## Required Libraries

In [13]:
import pandas as pd
import numpy as np
from sklearn.model_selection import train_test_split
import torch
from nltk.corpus import stopwords
import string
from unidecode import unidecode
import random
import itertools
import csv

## Import Data

In [3]:
PATH = '../data/'

content = pd.read_csv(f"{PATH}content_filtered.csv")
correlations = pd.read_csv(f"{PATH}correlations.csv")
#sample_submission = pd.read_csv("/kaggle/input/learning-equality-curriculum-recommendations/sample_submission.csv")
topics = pd.read_csv(f"{PATH}topics_filtered.csv")

## Data Preparation

In [4]:
def combine(correlations, topics, content):
    '''
    - Inputs our three datasets and combines the topic/content information with the topic/content correlations data. 
    - All topic/content information is concatenated to one "features" column, which includes the language, title, description, etc.
    - Output includes the correlations topics information, correlations content information, and a dictionary to convert indices to their
      corresponding topic/content id. 
    '''
    #Drop/combine columns
    content["text"] = content["text"].fillna('')
    content = content.dropna()
    content_combined = content["language"] + " " + content["title"] + " " + content["description"] + " " + content["text"]
    content_combined = pd.DataFrame({"id":content["id"], "features":content_combined})
    print("content_combined", content_combined.shape)
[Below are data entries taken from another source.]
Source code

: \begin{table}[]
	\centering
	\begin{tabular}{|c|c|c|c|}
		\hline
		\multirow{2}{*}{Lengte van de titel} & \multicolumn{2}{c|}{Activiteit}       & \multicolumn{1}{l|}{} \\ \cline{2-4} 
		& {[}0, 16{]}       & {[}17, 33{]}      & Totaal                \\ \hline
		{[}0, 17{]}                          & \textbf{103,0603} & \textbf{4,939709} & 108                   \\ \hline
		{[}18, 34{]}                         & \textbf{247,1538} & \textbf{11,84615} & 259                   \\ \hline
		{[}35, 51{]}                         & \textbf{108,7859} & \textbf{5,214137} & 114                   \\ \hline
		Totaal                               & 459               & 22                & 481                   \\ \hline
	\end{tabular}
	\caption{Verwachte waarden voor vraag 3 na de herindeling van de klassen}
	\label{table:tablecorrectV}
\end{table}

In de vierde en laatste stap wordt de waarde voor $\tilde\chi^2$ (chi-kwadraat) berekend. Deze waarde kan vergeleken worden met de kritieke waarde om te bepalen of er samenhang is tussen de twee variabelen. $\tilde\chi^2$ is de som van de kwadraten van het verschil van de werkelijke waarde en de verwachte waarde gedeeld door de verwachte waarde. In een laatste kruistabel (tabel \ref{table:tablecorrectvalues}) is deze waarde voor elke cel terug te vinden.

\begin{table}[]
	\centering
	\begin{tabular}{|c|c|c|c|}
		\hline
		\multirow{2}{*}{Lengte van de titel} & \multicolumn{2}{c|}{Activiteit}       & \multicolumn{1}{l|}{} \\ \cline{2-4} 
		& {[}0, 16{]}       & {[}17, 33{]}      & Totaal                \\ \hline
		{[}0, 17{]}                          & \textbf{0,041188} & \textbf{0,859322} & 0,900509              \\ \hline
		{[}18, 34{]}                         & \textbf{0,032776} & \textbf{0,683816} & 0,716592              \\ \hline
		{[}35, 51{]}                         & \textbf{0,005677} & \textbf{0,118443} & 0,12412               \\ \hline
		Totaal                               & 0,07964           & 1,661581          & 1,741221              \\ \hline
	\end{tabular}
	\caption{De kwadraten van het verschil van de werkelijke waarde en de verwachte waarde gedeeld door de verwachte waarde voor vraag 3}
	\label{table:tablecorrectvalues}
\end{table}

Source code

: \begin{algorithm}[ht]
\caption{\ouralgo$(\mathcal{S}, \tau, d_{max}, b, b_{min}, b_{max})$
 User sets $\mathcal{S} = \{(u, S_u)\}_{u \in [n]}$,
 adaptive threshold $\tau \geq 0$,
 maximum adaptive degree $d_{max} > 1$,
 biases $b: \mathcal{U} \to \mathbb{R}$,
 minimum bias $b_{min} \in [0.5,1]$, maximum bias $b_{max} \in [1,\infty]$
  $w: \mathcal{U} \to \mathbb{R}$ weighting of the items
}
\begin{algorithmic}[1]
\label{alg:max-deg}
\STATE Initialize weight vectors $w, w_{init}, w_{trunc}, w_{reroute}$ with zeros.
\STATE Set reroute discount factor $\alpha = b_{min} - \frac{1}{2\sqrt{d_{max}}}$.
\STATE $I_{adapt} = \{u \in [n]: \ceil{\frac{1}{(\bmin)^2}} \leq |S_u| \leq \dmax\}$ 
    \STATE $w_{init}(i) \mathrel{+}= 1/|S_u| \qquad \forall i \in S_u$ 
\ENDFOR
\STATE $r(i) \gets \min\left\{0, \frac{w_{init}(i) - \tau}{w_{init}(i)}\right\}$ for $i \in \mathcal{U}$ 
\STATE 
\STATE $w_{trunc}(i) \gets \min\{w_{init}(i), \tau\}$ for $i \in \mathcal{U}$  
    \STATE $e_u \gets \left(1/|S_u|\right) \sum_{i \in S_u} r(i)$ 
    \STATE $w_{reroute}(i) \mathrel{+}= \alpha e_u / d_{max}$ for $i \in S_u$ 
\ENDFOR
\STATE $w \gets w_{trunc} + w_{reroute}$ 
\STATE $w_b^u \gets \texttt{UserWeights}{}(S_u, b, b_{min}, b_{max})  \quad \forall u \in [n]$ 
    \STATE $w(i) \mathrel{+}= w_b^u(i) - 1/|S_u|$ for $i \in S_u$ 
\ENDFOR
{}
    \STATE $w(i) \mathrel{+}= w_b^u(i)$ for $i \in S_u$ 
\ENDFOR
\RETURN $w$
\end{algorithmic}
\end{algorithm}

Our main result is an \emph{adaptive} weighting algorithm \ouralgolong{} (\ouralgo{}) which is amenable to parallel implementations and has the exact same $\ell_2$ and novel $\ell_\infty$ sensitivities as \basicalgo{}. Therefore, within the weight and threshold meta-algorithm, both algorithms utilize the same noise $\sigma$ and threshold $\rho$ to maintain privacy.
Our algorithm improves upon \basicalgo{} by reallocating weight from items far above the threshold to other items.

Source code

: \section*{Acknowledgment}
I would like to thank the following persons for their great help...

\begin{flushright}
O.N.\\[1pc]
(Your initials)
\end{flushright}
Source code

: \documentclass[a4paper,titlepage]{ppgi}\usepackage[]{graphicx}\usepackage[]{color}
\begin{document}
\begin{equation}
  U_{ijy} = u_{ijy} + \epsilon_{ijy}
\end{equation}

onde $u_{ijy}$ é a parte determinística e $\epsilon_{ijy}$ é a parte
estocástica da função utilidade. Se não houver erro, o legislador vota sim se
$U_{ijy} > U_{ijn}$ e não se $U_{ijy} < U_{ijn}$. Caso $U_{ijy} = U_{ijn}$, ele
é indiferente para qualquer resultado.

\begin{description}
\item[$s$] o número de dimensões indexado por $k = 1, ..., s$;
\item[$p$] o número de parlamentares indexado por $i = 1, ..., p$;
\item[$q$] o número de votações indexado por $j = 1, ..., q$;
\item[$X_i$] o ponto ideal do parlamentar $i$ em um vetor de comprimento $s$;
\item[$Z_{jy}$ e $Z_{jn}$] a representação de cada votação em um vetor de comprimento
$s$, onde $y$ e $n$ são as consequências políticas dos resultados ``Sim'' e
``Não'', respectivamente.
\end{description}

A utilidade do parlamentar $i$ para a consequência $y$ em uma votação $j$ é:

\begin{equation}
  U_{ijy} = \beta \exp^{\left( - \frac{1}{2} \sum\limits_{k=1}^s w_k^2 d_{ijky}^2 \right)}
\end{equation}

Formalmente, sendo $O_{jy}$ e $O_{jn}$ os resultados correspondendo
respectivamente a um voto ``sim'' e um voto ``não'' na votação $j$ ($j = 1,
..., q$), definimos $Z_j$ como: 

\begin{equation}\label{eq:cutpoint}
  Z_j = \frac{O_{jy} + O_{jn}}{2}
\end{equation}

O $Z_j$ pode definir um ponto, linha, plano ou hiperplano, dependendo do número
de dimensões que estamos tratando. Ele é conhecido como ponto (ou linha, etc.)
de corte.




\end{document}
    topics["description"] = topics["description"].fillna('')
    topics = topics.dropna()
    topics_combined = topics["language"] + " " + topics["channel"] + ' ' + topics["title"] + " " + topics["description"]
    topics_combined = pd.DataFrame({"id":topics["id"], "features":topics_combined})
    print("topics_combined", topics_combined.shape)
    
    #Explode correlations rows
    correlations["content_ids"] = correlations["content_ids"].str.split()
    correlations = correlations.explode("content_ids")

    #Merge
    merged = correlations.merge(topics_combined, how="inner", left_on="topic_id", right_on="id")
    print("merged", merged.shape)
    merged = merged.reset_index().merge(content_combined, how="inner", left_on="content_ids", right_on="id", sort=False, suffixes=("_topics", "_content")).sort_values(axis=0, by="index")
    merged = merged.drop(["content_ids", "topic_id"], axis=1)
    print("merged", merged.shape)

    #Split
    corr_topics = merged[['index', 'features_topics']]
    corr_topics.columns = ['id', 'features']
    corr_content = merged[['index', 'features_content']]
    corr_content.columns = ['id', 'features']

    index_to_topic = pd.Series(merged.id_topics.values, index=merged.index).to_dict()
    index_to_content = pd.Series(merged.id_content.values, index=merged.index).to_dict()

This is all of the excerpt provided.